**Problem to work on:** Lines in the listing below may contain the word "their". State how many do, and nothing more.

**Information provided:**
------------------------------------------------------------------------
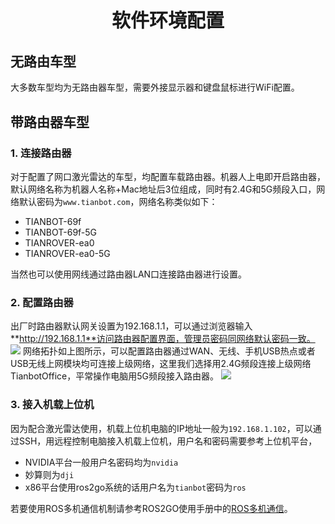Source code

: <p style="font-size:30px ; font-weight:bolder; text-align:center">软件环境配置</p>

## **无路由车型**  

大多数车型均为无路由器车型，需要外接显示器和键盘鼠标进行WiFi配置。

## **带路由器车型**

###  **1. 连接路由器**

对于配置了网口激光雷达的车型，均配置车载路由器。机器人上电即开启路由器，默认网络名称为机器人名称+Mac地址后3位组成，同时有2.4G和5G频段入口，网络默认密码为`www.tianbot.com`，网络名称类似如下：
- TIANBOT-69f
- TIANBOT-69f-5G
- TIANROVER-ea0
- TIANROVER-ea0-5G

当然也可以使用网线通过路由器LAN口连接路由器进行设置。

### **2. 配置路由器**
出厂时路由器默认网关设置为192.168.1.1，可以通过浏览器输入**http://192.168.1.1**访问路由器配置界面，管理员密码同网络默认密码一致。
![](https://tianbot-pic.oss-cn-beijing.aliyuncs.com/tianbot/202110212121076.webp)
网络拓扑如上图所示，可以配置路由器通过WAN、无线、手机USB热点或者USB无线上网模块均可连接上级网络，这里我们选择用2.4G频段连接上级网络TianbotOffice，平常操作电脑用5G频段接入路由器。
![](https://tianbot-pic.oss-cn-beijing.aliyuncs.com/tianbot/202110212121988.webp)

### **3. 接入机载上位机**
因为配合激光雷达使用，机载上位机电脑的IP地址一般为`192.168.1.102`，可以通过SSH，用远程控制电脑接入机载上位机，用户名和密码需要参考上位机平台，
- NVIDIA平台一般用户名密码均为`nvidia`
- 妙算则为`dji`
- x86平台使用ros2go系统的话用户名为`tianbot`密码为`ros`

若要使用ROS多机通信机制请参考ROS2GO使用手册中的[ROS多机通信](/use_guide/ros2go/ros/multi_machine_communicate)。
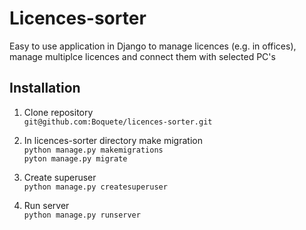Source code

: # Licences-sorter
Easy to use application in Django to manage licences (e.g. in offices),
manage multiplce licences and connect them with selected PC's

## Installation

1. Clone repository<br />
`git@github.com:Boquete/licences-sorter.git`

2. In licences-sorter directory make migration<br />
`python manage.py makemigrations`<br />
`pyton manage.py migrate`

3. Create superuser<br />
`python manage.py createsuperuser`

4. Run server<br />
`python manage.py runserver`
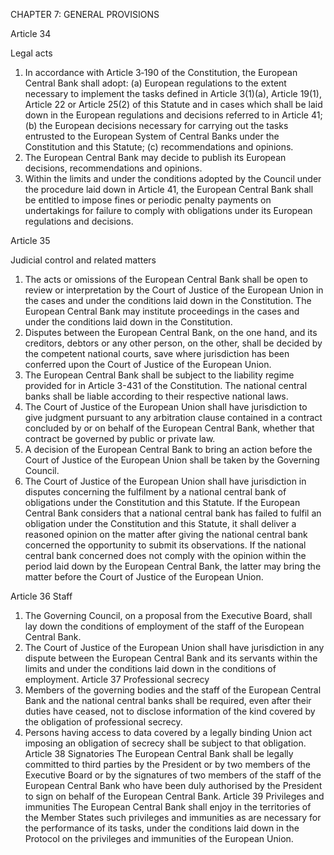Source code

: CHAPTER 7: GENERAL PROVISIONS

Article 34

Legal acts
1. In accordance with Article 3‑190 of the Constitution, the European Central Bank shall adopt:
(a) European regulations to the extent necessary to implement the tasks defined in Article 3(1)(a),
Article 19(1), Article 22 or Article 25(2) of this Statute and in cases which shall be laid down in
the European regulations and decisions referred to in Article 41;
(b) the European decisions necessary for carrying out the tasks entrusted to the European System of
Central Banks under the Constitution and this Statute;
(c) recommendations and opinions.
2. The European Central Bank may decide to publish its European decisions, recommendations and
opinions.
3. Within the limits and under the conditions adopted by the Council under the procedure laid
down in Article 41, the European Central Bank shall be entitled to impose fines or periodic penalty
payments on undertakings for failure to comply with obligations under its European regulations and
decisions.

Article 35

Judicial control and related matters
1. The acts or omissions of the European Central Bank shall be open to review or interpretation by
the Court of Justice of the European Union in the cases and under the conditions laid down in the
Constitution. The European Central Bank may institute proceedings in the cases and under the
conditions laid down in the Constitution.
2. Disputes between the European Central Bank, on the one hand, and its creditors, debtors or any
other person, on the other, shall be decided by the competent national courts, save where jurisdiction
has been conferred upon the Court of Justice of the European Union.
3. The European Central Bank shall be subject to the liability regime provided for in Article 3-431
of the Constitution. The national central banks shall be liable according to their respective national
laws.
4. The Court of Justice of the European Union shall have jurisdiction to give judgment pursuant to
any arbitration clause contained in a contract concluded by or on behalf of the European Central
Bank, whether that contract be governed by public or private law.
5. A decision of the European Central Bank to bring an action before the Court of Justice of the
European Union shall be taken by the Governing Council.
6. The Court of Justice of the European Union shall have jurisdiction in disputes concerning the
fulfilment by a national central bank of obligations under the Constitution and this Statute. If the
European Central Bank considers that a national central bank has failed to fulfil an obligation under
the Constitution and this Statute, it shall deliver a reasoned opinion on the matter after giving the
national central bank concerned the opportunity to submit its observations. If the national central
bank concerned does not comply with the opinion within the period laid down by the European
Central Bank, the latter may bring the matter before the Court of Justice of the European Union.

Article 36
Staff

1. The Governing Council, on a proposal from the Executive Board, shall lay down the conditions
of employment of the staff of the European Central Bank.
2. The Court of Justice of the European Union shall have jurisdiction in any dispute between the
European Central Bank and its servants within the limits and under the conditions laid down in the
conditions of employment.
Article 37
Professional secrecy
1. Members of the governing bodies and the staff of the European Central Bank and the national
central banks shall be required, even after their duties have ceased, not to disclose information of the
kind covered by the obligation of professional secrecy.
2. Persons having access to data covered by a legally binding Union act imposing an obligation of
secrecy shall be subject to that obligation.
Article 38
Signatories
The European Central Bank shall be legally committed to third parties by the President or by two
members of the Executive Board or by the signatures of two members of the staff of the European
Central Bank who have been duly authorised by the President to sign on behalf of the European
Central Bank.
Article 39
Privileges and immunities
The European Central Bank shall enjoy in the territories of the Member States such privileges and
immunities as are necessary for the performance of its tasks, under the conditions laid down in the
Protocol on the privileges and immunities of the European Union.


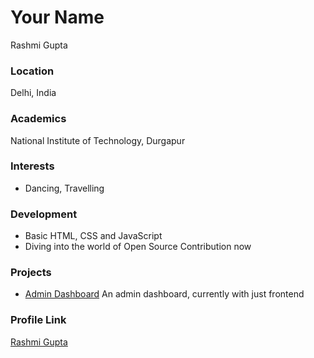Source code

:# Your Name
Rashmi Gupta

### Location

Delhi, India 

### Academics

National Institute of Technology, Durgapur

### Interests

- Dancing, Travelling

### Development

- Basic HTML, CSS and JavaScript
- Diving into the world of Open Source Contribution now

### Projects

- [Admin Dashboard](https://github.com/abhaygawade/showmodaldialog) An admin dashboard, currently with just frontend

### Profile Link

[Rashmi Gupta](https://github.com/rashmi-dgp)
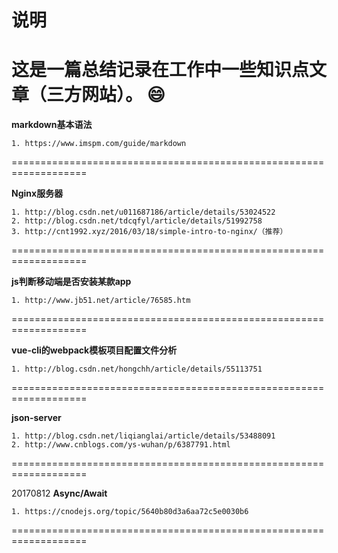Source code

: # 说明



这是一篇总结记录在工作中一些知识点文章（三方网站）。
:smile:
===================================================================

**markdown基本语法**

	1. https://www.imspm.com/guide/markdown
===================================================================

**Nginx服务器**

	1. http://blog.csdn.net/u011687186/article/details/53024522
	2. http://blog.csdn.net/tdcqfyl/article/details/51992758
	3. http://cnt1992.xyz/2016/03/18/simple-intro-to-nginx/（推荐）
===================================================================

**js判断移动端是否安装某款app**

	1. http://www.jb51.net/article/76585.htm
===================================================================

**vue-cli的webpack模板项目配置文件分析**

	1. http://blog.csdn.net/hongchh/article/details/55113751
===================================================================

**json-server**

	1. http://blog.csdn.net/liqianglai/article/details/53488091
	2. http://www.cnblogs.com/ys-wuhan/p/6387791.html
===================================================================

20170812
**Async/Await**

	1. https://cnodejs.org/topic/5640b80d3a6aa72c5e0030b6
===================================================================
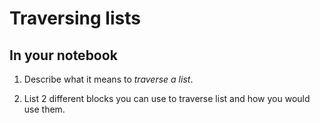# Traversing lists

## In your notebook

1. Describe what it means to _traverse a list_.

2. List 2 different blocks you can use to traverse list and how you would use them.
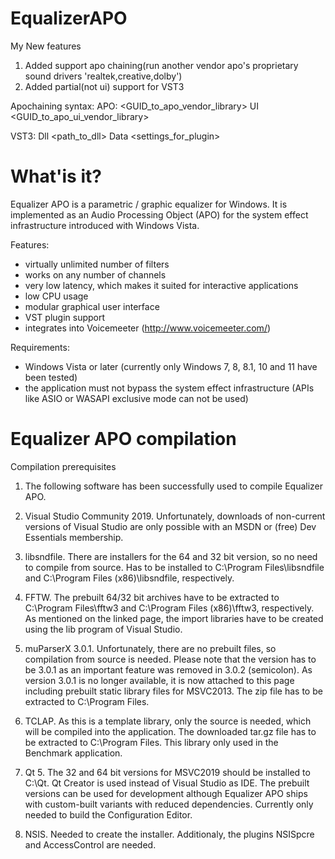 # EqualizerAPO

My New features
1. Added support apo chaining(run another vendor apo's proprietary sound drivers 'realtek,creative,dolby')
2. Added partial(not ui) support for VST3

Apochaining syntax:
  APO: <GUID_to_apo_vendor_library> UI <GUID_to_apo_ui_vendor_library>

VST3: Dll <path_to_dll> Data <settings_for_plugin>

# What'is it?
Equalizer APO is a parametric / graphic equalizer for Windows. It is implemented
as an Audio Processing Object (APO) for the system effect infrastructure
introduced with Windows Vista.

Features:
- virtually unlimited number of filters
- works on any number of channels
- very low latency, which makes it suited for interactive applications
- low CPU usage
- modular graphical user interface
- VST plugin support
- integrates into Voicemeeter (http://www.voicemeeter.com/)

Requirements:
- Windows Vista or later (currently only Windows 7, 8, 8.1, 10 and 11 have been tested)
- the application must not bypass the system effect infrastructure
(APIs like ASIO or WASAPI exclusive mode can not be used)

# Equalizer APO compilation 
Compilation prerequisites
1. The following software has been successfully used to compile Equalizer APO.

2. Visual Studio Community 2019. Unfortunately, downloads of non-current versions of Visual Studio are only possible with an MSDN or (free) Dev Essentials membership.

3. libsndfile. There are installers for the 64 and 32 bit version, so no need to compile from source. Has to be installed to C:\Program Files\libsndfile and C:\Program Files (x86)\libsndfile, respectively.

4. FFTW. The prebuilt 64/32 bit archives have to be extracted to C:\Program Files\fftw3 and C:\Program Files (x86)\fftw3, respectively. As mentioned on the linked page, the import libraries have to be created using the lib program of Visual Studio.

5. muParserX 3.0.1. Unfortunately, there are no prebuilt files, so compilation from source is needed. Please note that the version has to be 3.0.1 as an important feature was removed in 3.0.2 (semicolon). As version 3.0.1 is no longer available, it is now attached to this page including prebuilt static library files for MSVC2013. The zip file has to be extracted to C:\Program Files.

6. TCLAP. As this is a template library, only the source is needed, which will be compiled into the application. The downloaded tar.gz file has to be extracted to C:\Program Files. This library only used in the Benchmark application.

7. Qt 5. The 32 and 64 bit versions for MSVC2019 should be installed to C:\Qt. Qt Creator is used instead of Visual Studio as IDE. The prebuilt versions can be used for development although Equalizer APO ships with custom-built variants with reduced dependencies. Currently only needed to build the Configuration Editor.

8. NSIS. Needed to create the installer. Additionaly, the plugins NSISpcre and AccessControl are needed.
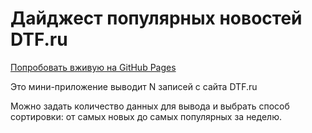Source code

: # Дайджест популярных новостей DTF.ru

[Попробовать вживую на GitHub Pages](https://tmshchk.github.io/dtfru-digest/)

Это мини-приложение выводит N записей с сайта DTF.ru

Можно задать количество данных для вывода и выбрать способ сортировки: от самых новых до самых популярных за неделю.
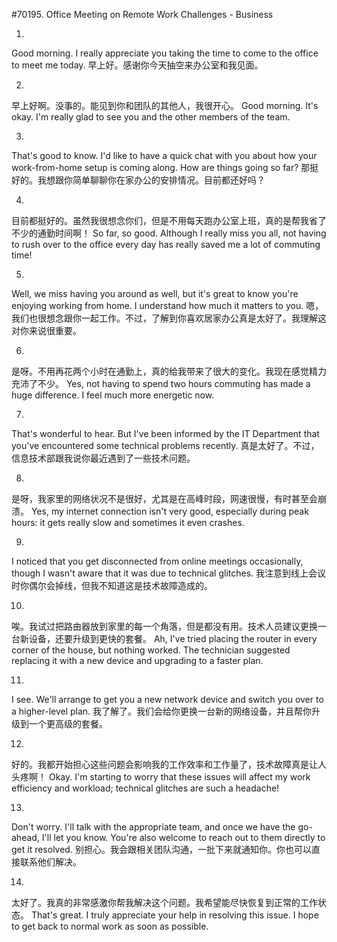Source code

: #70195. Office Meeting on Remote Work Challenges - Business

1.
Good morning. I really appreciate you taking the time to come to the office to meet me today.
早上好。感谢你今天抽空来办公室和我见面。

2.
早上好啊。没事的。能见到你和团队的其他人，我很开心。
Good morning. It's okay. I'm really glad to see you and the other members of the team.

3.
That's good to know. I'd like to have a quick chat with you about how your work-from-home setup is coming along. How are things going so far?
那挺好的。我想跟你简单聊聊你在家办公的安排情况。目前都还好吗？

4.
目前都挺好的。虽然我很想念你们，但是不用每天跑办公室上班，真的是帮我省了不少的通勤时间啊！
So far, so good. Although I really miss you all, not having to rush over to the office every day has really saved me a lot of commuting time!

5.
Well, we miss having you around as well, but it's great to know you're enjoying working from home. I understand how much it matters to you.
嗯，我们也很想念跟你一起工作。不过，了解到你喜欢居家办公真是太好了。我理解这对你来说很重要。

6.
是呀。不用再花两个小时在通勤上，真的给我带来了很大的变化。我现在感觉精力充沛了不少。
Yes, not having to spend two hours commuting has made a huge difference. I feel much more energetic now.

7.
That's wonderful to hear. But I've been informed by the IT Department that you've encountered some technical problems recently.
真是太好了。不过，信息技术部跟我说你最近遇到了一些技术问题。

8.
是呀，我家里的网络状况不是很好，尤其是在高峰时段，网速很慢，有时甚至会崩溃。
Yes, my internet connection isn't very good, especially during peak hours: it gets really slow and sometimes it even crashes.

9.
I noticed that you get disconnected from online meetings occasionally, though I wasn't aware that it was due to technical glitches.
我注意到线上会议时你偶尔会掉线，但我不知道这是技术故障造成的。

10.
唉。我试过把路由器放到家里的每一个角落，但是都没有用。技术人员建议更换一台新设备，还要升级到更快的套餐。
Ah, I've tried placing the router in every corner of the house, but nothing worked. The technician suggested replacing it with a new device and upgrading to a faster plan.

11.
I see. We'll arrange to get you a new network device and switch you over to a higher-level plan.
我了解了。我们会给你更换一台新的网络设备，并且帮你升级到一个更高级的套餐。

12.
好的。我都开始担心这些问题会影响我的工作效率和工作量了，技术故障真是让人头疼啊！
Okay. I'm starting to worry that these issues will affect my work efficiency and workload; technical glitches are such a headache!

13.
Don't worry. I'll talk with the appropriate team, and once we have the go-ahead, I'll let you know. You're also welcome to reach out to them directly to get it resolved.
别担心。我会跟相关团队沟通，一批下来就通知你。你也可以直接联系他们解决。

14.
太好了。我真的非常感激你帮我解决这个问题。我希望能尽快恢复到正常的工作状态。
That's great. I truly appreciate your help in resolving this issue. I hope to get back to normal work as soon as possible.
------------------------------------------------------------------------
**Solution to this problem:** 2